D.C. attorney general Karl Racine announces a second lawsuit against the Washington Commanders.

One day after a ranking member of the House Oversight Committee said the investigation into the Washington Commanders and owner Daniel Snyder was “over,” there’s more trouble for the NFL franchise.

Washington D.C. attorney general Karl Racine announced a second lawsuit against the Commanders stating the team is guilty of “implementing an illegal scheme to cheat District ticket holders out of their deposits for season tickets and use the money for its own purposes.”

This is a separate consumer protection lawsuit from the one Racine filed against Snyder, the Commanders, the NFL and commissioner Roger Goodell last week regarding the organization’s toxic workplace.

The suit alleges that the Commanders hold “nearly $200,000 in unreturned security deposits” paid by D.C. residents.

The Commanders offered the following response from a team spokesperson:

The Team has not accepted security deposits for over 20 years in the case of premium tickets and over a decade in the case of suites, and we began returning them to season ticket holders as early as 2004.  In 2014, as part of a comprehensive review, Team management was instructed to send notices to over 1,400 customers with deposits and return all security deposits requested.

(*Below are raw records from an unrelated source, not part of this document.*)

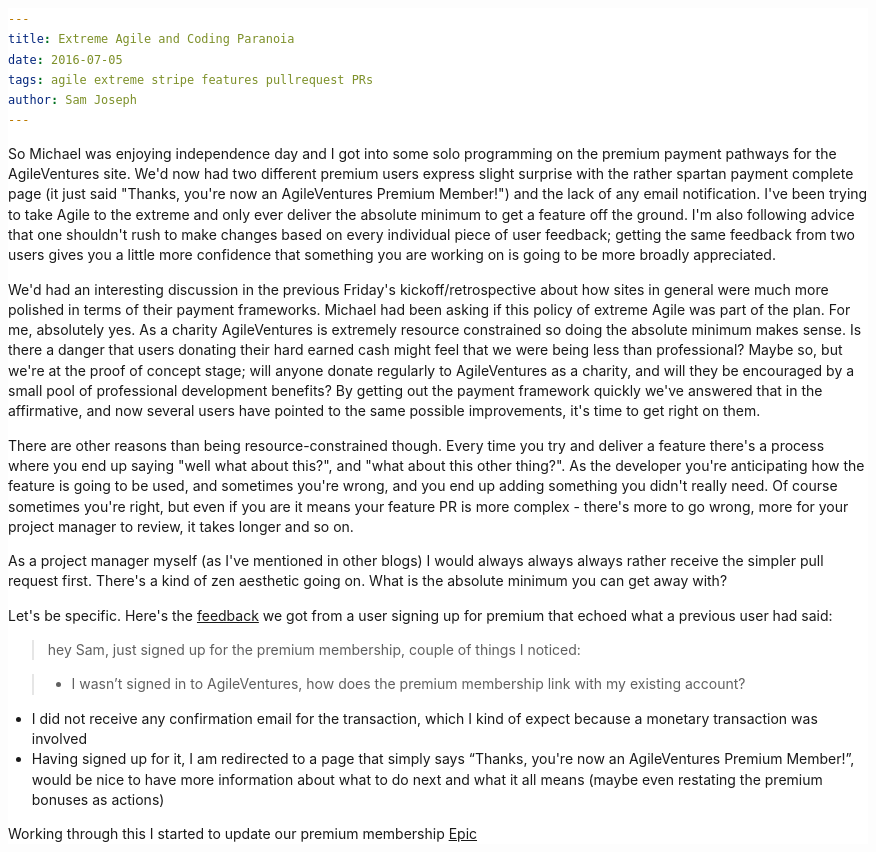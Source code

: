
 ```yaml
---
title: Extreme Agile and Coding Paranoia
date: 2016-07-05
tags: agile extreme stripe features pullrequest PRs
author: Sam Joseph
---
```


So Michael was enjoying independence day and I got into some solo programming on the premium payment pathways for the AgileVentures site.  We'd now had two different premium users express slight surprise with the rather spartan payment complete page (it just said "Thanks, you're now an AgileVentures Premium Member!") and the lack of any email notification.  I've been trying to take Agile to the extreme and only ever deliver the absolute minimum to get a feature off the ground.  I'm also following advice that one shouldn't rush to make changes based on every individual piece of user feedback; getting the same feedback from two users gives you a little more confidence that something you are working on is going to be more broadly appreciated.

We'd had an interesting discussion in the previous Friday's kickoff/retrospective about how sites in general were much more polished in terms of their payment frameworks.  Michael had been asking if this policy of extreme Agile was part of the plan.  For me, absolutely yes.  As a charity AgileVentures is extremely resource constrained so doing the absolute minimum makes sense.  Is there a danger that users donating their hard earned cash might feel that we were being less than professional?  Maybe so, but we're at the proof of concept stage; will anyone donate regularly to AgileVentures as a charity, and will they be encouraged by a small pool of professional development benefits?  By getting out the payment framework quickly we've answered that in the affirmative, and now several users have pointed to the same possible improvements, it's time to get right on them.

There are other reasons than being resource-constrained though.  Every time you try and deliver a feature there's a process where you end up saying "well what about this?", and "what about this other thing?".  As the developer you're anticipating how the feature is going to be used, and sometimes you're wrong, and you end up adding something you didn't really need.  Of course sometimes you're right, but even if you are it means your feature PR is more complex - there's more to go wrong, more for your project manager to review, it takes longer and so on.

As a project manager myself (as I've mentioned in other blogs) I would always always always rather receive the simpler pull request first.  There's a kind of zen aesthetic going on.  What is the absolute minimum you can get away with?

Let's be specific. Here's the [feedback](https://github.com/AgileVentures/WebsiteOne/issues/1175) we got from a user signing up for premium that echoed what a previous user had said:

> hey Sam, just signed up for the premium membership, couple of things I noticed:

> * I wasn’t signed in to AgileVentures, how does the premium membership link with my existing account?
* I did not receive any confirmation email for the transaction, which I kind of expect because a monetary transaction was involved
* Having signed up for it, I am redirected to a page that simply says “Thanks, you're now an AgileVentures Premium Member!”, would be nice to have more information about what to do next and what it all means (maybe even restating the premium bonuses as actions)

Working through this I started to update our premium membership [Epic](https://github.com/AgileVentures/WebsiteOne/issues/936)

Further, the team engaged an outside law firm and forensic auditors to conduct an extensive review of the team’s accounts which found no evidence that the team intentionally withheld security deposits that should have been returned to customers or that the team improperly converted any unclaimed deposits to revenue.

Racine offered a link to the complaint on Twitter:

Earlier this month, the U.S. attorney’s office for the Eastern District of Virginia opened a criminal investigation into the team’s alleged financial impropreities.

The NFL’s investigation into Snyder and the Commanders remains ongoing.